Dec 4, 2012, 2:02 AM EDT
Tonight we will play the four — three power forwards who keyed their teams’ wins.
Third Star: Glen Davis (24 points, 6 rebounds)
A night after an emotional win in Los Angeles — don’t think for a second those Magic players didn’t enjoy beating and embarrassing Dwight Howard after standing up for him for years only to feel deserted — for Orlando to come back the next night with a win in Golden State is impressive. Big Baby was at the heart of it, scoring 24 and grabbing six rebounds. It was Davis’ second big game in a row and for much of the night the Warriors had no answer for him inside.
Second Star: LaMarcus Aldridge (25 points, 13 rebounds, 5 assists)
Yes, he’s on the wrong end of the highlight of the night, but that should not define his night, either.
There are times when you are watching the Blazers when it seems the other four guys on the floor just forget LaMarcus Aldridge is the best player on the team and stop getting him the rock. That happened for a stretch in this game. But during the Blazers dramatic 18-point comeback — fear Luke Babbitt — Aldridge had six points on 3-of-4 shooting, but more importantly six rebounds, three offensive. Then in the OT Aldridge had another bucket and three more boards. He was at the heart of the comeback and had a line that reminds you he is an All-Star.
First Star: Blake Griffin (30 points, 11 rebounds)

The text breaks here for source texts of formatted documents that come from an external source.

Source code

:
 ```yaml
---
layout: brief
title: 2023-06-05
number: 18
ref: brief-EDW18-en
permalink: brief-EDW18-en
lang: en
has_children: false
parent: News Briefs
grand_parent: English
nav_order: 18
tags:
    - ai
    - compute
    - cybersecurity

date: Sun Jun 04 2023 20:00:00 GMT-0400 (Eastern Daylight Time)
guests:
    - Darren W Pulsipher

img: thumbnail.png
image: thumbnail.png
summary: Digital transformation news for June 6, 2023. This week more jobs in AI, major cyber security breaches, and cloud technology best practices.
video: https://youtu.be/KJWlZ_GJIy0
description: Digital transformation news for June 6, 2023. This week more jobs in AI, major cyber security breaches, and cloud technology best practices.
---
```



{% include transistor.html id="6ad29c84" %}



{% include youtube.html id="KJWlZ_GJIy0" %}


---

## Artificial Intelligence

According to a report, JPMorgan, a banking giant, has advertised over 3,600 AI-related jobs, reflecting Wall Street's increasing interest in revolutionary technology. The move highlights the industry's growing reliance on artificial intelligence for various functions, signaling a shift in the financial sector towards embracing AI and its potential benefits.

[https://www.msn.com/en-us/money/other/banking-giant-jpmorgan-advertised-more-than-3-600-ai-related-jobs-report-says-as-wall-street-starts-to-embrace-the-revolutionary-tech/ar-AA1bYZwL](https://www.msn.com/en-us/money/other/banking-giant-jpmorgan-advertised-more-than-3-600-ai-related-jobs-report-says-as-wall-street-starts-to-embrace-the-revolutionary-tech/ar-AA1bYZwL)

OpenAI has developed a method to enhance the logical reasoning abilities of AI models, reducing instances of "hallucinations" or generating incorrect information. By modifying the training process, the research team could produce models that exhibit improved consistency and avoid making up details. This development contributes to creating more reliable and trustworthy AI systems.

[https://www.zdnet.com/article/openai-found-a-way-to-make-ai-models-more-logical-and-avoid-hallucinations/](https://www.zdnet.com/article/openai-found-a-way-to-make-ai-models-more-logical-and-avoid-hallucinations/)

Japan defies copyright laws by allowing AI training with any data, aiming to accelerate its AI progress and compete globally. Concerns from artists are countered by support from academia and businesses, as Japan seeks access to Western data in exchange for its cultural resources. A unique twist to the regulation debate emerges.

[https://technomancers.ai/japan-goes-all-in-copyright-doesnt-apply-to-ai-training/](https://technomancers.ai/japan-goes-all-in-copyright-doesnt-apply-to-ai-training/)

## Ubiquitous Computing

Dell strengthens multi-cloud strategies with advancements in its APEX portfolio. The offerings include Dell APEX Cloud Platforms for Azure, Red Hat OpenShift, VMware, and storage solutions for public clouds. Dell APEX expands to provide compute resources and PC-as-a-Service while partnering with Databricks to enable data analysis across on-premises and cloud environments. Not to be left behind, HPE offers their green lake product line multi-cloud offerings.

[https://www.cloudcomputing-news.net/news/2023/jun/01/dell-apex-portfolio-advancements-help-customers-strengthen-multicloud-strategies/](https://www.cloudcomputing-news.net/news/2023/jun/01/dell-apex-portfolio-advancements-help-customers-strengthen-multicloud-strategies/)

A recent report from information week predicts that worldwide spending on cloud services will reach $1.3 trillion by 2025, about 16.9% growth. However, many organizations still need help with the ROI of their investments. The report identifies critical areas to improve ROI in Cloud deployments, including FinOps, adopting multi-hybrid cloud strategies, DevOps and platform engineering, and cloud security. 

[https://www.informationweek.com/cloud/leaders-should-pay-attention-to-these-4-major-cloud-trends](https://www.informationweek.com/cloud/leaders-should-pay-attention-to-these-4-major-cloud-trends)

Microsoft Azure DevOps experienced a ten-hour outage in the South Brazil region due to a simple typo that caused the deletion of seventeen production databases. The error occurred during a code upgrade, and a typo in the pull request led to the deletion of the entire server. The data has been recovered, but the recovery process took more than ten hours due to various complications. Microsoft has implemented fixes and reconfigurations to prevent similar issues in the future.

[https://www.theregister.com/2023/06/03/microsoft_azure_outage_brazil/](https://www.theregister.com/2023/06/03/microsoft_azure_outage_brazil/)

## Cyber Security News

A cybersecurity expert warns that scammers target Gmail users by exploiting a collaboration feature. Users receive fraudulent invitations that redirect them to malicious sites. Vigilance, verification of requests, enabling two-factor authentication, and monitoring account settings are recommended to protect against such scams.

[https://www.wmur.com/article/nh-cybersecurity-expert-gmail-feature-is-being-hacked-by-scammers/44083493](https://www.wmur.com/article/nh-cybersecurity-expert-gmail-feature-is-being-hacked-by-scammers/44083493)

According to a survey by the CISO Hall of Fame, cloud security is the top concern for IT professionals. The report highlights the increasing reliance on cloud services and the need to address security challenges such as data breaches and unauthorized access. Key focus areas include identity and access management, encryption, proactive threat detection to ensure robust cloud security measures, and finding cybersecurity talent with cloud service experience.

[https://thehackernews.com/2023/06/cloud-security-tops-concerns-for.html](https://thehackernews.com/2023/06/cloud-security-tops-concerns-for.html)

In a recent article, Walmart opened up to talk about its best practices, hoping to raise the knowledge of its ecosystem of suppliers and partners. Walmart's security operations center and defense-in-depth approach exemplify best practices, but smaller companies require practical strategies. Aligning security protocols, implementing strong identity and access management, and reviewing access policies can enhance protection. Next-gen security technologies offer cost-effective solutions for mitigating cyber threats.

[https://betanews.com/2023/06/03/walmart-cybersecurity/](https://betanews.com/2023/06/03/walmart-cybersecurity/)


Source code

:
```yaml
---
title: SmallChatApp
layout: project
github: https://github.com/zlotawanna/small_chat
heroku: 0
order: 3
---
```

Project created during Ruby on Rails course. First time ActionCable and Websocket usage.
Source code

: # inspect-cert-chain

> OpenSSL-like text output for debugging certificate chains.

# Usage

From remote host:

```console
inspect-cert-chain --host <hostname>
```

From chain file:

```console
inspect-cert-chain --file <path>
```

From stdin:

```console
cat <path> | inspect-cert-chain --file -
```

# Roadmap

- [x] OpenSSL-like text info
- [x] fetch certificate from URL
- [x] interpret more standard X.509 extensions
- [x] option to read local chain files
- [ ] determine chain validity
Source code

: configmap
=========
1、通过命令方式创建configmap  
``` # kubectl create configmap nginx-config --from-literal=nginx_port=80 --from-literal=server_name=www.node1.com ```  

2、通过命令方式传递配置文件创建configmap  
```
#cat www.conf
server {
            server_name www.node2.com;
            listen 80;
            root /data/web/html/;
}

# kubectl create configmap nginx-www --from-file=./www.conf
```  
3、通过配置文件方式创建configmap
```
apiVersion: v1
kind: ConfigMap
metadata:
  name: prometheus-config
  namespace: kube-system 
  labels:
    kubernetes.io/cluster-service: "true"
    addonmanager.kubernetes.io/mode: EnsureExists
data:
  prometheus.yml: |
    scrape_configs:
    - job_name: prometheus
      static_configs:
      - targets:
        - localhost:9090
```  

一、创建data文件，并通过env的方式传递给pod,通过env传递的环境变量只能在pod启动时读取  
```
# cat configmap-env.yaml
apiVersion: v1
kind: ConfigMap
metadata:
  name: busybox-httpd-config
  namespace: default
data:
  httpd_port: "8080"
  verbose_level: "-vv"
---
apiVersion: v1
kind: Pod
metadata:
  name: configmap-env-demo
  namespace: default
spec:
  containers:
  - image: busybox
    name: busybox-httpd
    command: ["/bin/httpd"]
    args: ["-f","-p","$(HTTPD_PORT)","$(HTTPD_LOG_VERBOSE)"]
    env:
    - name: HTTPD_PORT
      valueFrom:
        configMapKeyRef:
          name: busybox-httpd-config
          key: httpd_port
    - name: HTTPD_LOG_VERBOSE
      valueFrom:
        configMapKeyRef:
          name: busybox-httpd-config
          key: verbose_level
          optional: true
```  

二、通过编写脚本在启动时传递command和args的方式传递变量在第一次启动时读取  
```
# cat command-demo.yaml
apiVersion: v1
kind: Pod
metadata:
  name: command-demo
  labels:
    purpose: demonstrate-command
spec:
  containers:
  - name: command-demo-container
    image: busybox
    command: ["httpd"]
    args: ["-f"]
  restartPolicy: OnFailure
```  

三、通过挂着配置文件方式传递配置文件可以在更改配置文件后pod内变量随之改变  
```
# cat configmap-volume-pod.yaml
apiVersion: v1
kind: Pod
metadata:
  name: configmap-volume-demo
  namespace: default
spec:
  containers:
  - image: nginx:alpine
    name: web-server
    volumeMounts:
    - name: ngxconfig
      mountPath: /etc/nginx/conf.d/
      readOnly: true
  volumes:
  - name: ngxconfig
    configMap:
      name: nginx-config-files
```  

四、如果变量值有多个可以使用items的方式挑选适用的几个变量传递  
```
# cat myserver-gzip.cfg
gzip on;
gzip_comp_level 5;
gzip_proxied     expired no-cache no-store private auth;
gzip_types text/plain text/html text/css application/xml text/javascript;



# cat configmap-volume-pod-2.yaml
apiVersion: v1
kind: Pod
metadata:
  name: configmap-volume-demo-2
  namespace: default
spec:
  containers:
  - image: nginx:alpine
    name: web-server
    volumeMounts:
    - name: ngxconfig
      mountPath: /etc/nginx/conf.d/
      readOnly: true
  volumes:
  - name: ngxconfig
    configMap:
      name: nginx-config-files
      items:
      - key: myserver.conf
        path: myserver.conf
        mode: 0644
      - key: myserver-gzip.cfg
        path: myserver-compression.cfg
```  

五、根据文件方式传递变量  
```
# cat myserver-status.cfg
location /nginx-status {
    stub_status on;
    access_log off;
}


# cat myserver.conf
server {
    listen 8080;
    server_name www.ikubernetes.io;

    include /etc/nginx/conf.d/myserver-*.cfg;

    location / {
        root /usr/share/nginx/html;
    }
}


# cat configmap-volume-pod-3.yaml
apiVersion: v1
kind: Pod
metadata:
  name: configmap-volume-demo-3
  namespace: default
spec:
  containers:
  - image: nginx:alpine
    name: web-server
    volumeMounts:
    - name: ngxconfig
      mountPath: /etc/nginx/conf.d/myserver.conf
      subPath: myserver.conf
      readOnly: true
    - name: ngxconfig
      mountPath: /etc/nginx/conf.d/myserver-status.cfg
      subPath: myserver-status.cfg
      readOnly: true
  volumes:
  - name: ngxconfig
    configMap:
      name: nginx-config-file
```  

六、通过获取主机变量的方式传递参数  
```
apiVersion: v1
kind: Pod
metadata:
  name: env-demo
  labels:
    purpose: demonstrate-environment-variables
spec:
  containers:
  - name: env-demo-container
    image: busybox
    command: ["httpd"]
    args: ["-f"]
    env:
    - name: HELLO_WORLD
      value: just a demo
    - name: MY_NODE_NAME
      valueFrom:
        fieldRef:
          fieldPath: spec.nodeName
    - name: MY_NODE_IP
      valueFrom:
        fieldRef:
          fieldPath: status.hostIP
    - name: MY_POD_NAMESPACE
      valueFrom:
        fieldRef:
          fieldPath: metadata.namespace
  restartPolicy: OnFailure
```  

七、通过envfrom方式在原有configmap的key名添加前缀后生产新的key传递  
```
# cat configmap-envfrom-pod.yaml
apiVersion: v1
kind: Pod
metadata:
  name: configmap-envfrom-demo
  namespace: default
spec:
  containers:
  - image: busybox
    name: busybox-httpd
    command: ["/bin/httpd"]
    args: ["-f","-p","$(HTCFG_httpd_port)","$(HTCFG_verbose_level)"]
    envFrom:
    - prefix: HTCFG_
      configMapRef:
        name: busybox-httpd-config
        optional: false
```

Blake Griffin is off to a slow start this season — he has struggled in isolation sets, he is taking fewer shots at the rim and converting them at a lower percentage — but he seemed to break out of it against the Jazz with his biggest night of the season. What he seemed to be was aggressive again — he was getting transition buckets and dunks, he was making things happen with his crazy athleticism. Griffin gets criticism for not having a more rounded game — no steady outside shot, no go to move if you take the spin in the post away — but when he can do is run and jump and dunk and when he does those things he impacts the game. Like he did against Utah. It’s be nice to develop the Tim Duncan in his game, but that can’t come at the expense of him being Blake Griffin. Dunks aren’t just highlights, they are a very efficient two points.